An exact transcription of all the entries is needed; pictures stay out.

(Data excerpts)
****************

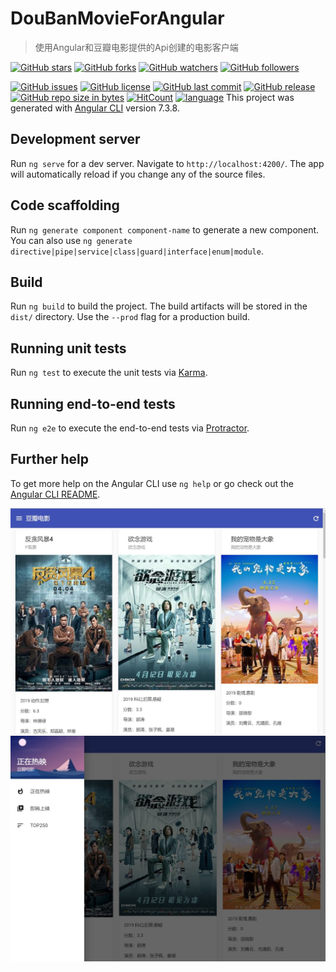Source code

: # DouBanMovieForAngular

> 使用Angular和豆瓣电影提供的Api创建的电影客户端

[![GitHub stars](https://img.shields.io/github/stars/itning/DouBanMovieForAngular.svg?style=social&label=Stars)](https://github.com/itning/DouBanMovieForAngular/stargazers)
[![GitHub forks](https://img.shields.io/github/forks/itning/DouBanMovieForAngular.svg?style=social&label=Fork)](https://github.com/itning/DouBanMovieForAngular/network/members)
[![GitHub watchers](https://img.shields.io/github/watchers/itning/DouBanMovieForAngular.svg?style=social&label=Watch)](https://github.com/itning/DouBanMovieForAngular/watchers)
[![GitHub followers](https://img.shields.io/github/followers/itning.svg?style=social&label=Follow)](https://github.com/itning?tab=followers)

[![GitHub issues](https://img.shields.io/github/issues/itning/DouBanMovieForAngular.svg)](https://github.com/itning/DouBanMovieForAngular/issues)
[![GitHub license](https://img.shields.io/github/license/itning/DouBanMovieForAngular.svg)](https://github.com/itning/DouBanMovieForAngular/blob/master/LICENSE)
[![GitHub last commit](https://img.shields.io/github/last-commit/itning/DouBanMovieForAngular.svg)](https://github.com/itning/DouBanMovieForAngular/commits)
[![GitHub release](https://img.shields.io/github/release/itning/DouBanMovieForAngular.svg)](https://github.com/itning/DouBanMovieForAngular/releases)
[![GitHub repo size in bytes](https://img.shields.io/github/repo-size/itning/DouBanMovieForAngular.svg)](https://github.com/itning/DouBanMovieForAngular)
[![HitCount](http://hits.dwyl.io/itning/DouBanMovieForAngular.svg)](http://hits.dwyl.io/itning/DouBanMovieForAngular)
[![language](https://img.shields.io/badge/language-TypeScript-green.svg)](https://github.com/itning/DouBanMovieForAngular)
This project was generated with [Angular CLI](https://github.com/angular/angular-cli) version 7.3.8.

## Development server

Run `ng serve` for a dev server. Navigate to `http://localhost:4200/`. The app will automatically reload if you change any of the source files.

## Code scaffolding

Run `ng generate component component-name` to generate a new component. You can also use `ng generate directive|pipe|service|class|guard|interface|enum|module`.

## Build

Run `ng build` to build the project. The build artifacts will be stored in the `dist/` directory. Use the `--prod` flag for a production build.

## Running unit tests

Run `ng test` to execute the unit tests via [Karma](https://karma-runner.github.io).

## Running end-to-end tests

Run `ng e2e` to execute the end-to-end tests via [Protractor](http://www.protractortest.org/).

## Further help

To get more help on the Angular CLI use `ng help` or go check out the [Angular CLI README](https://github.com/angular/angular-cli/blob/master/README.md).

![](https://raw.githubusercontent.com/itning/DouBanMovieForAngular/master/pic/a.png)
![](https://raw.githubusercontent.com/itning/DouBanMovieForAngular/master/pic/b.png)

****************

**RESPONSE TO THE TASK:**
Source code

: # DouBanMovieForAngular

> 使用Angular和豆瓣电影提供的Api创建的电影客户端

[![GitHub stars](https://img.shields.io/github/stars/itning/DouBanMovieForAngular.svg?style=social&label=Stars)](https://github.com/itning/DouBanMovieForAngular/stargazers)
[![GitHub forks](https://img.shields.io/github/forks/itning/DouBanMovieForAngular.svg?style=social&label=Fork)](https://github.com/itning/DouBanMovieForAngular/network/members)
[![GitHub watchers](https://img.shields.io/github/watchers/itning/DouBanMovieForAngular.svg?style=social&label=Watch)](https://github.com/itning/DouBanMovieForAngular/watchers)
[![GitHub followers](https://img.shields.io/github/followers/itning.svg?style=social&label=Follow)](https://github.com/itning?tab=followers)

[![GitHub issues](https://img.shields.io/github/issues/itning/DouBanMovieForAngular.svg)](https://github.com/itning/DouBanMovieForAngular/issues)
[![GitHub license](https://img.shields.io/github/license/itning/DouBanMovieForAngular.svg)](https://github.com/itning/DouBanMovieForAngular/blob/master/LICENSE)
[![GitHub last commit](https://img.shields.io/github/last-commit/itning/DouBanMovieForAngular.svg)](https://github.com/itning/DouBanMovieForAngular/commits)
[![GitHub release](https://img.shields.io/github/release/itning/DouBanMovieForAngular.svg)](https://github.com/itning/DouBanMovieForAngular/releases)
[![GitHub repo size in bytes](https://img.shields.io/github/repo-size/itning/DouBanMovieForAngular.svg)](https://github.com/itning/DouBanMovieForAngular)
[![HitCount](http://hits.dwyl.io/itning/DouBanMovieForAngular.svg)](http://hits.dwyl.io/itning/DouBanMovieForAngular)
[![language](https://img.shields.io/badge/language-TypeScript-green.svg)](https://github.com/itning/DouBanMovieForAngular)
This project was generated with [Angular CLI](https://github.com/angular/angular-cli) version 7.3.8.

## Development server

Run `ng serve` for a dev server. Navigate to `http://localhost:4200/`. The app will automatically reload if you change any of the source files.

## Code scaffolding

Run `ng generate component component-name` to generate a new component. You can also use `ng generate directive|pipe|service|class|guard|interface|enum|module`.

## Build

Run `ng build` to build the project. The build artifacts will be stored in the `dist/` directory. Use the `--prod` flag for a production build.

## Running unit tests

Run `ng test` to execute the unit tests via [Karma](https://karma-runner.github.io).

## Running end-to-end tests

Run `ng e2e` to execute the end-to-end tests via [Protractor](http://www.protractortest.org/).

## Further help

To get more help on the Angular CLI use `ng help` or go check out the [Angular CLI README](https://github.com/angular/angular-cli/blob/master/README.md).

![](https://raw.githubusercontent.com/itning/DouBanMovieForAngular/master/pic/a.png)
![](https://raw.githubusercontent.com/itning/DouBanMovieForAngular/master/pic/b.png)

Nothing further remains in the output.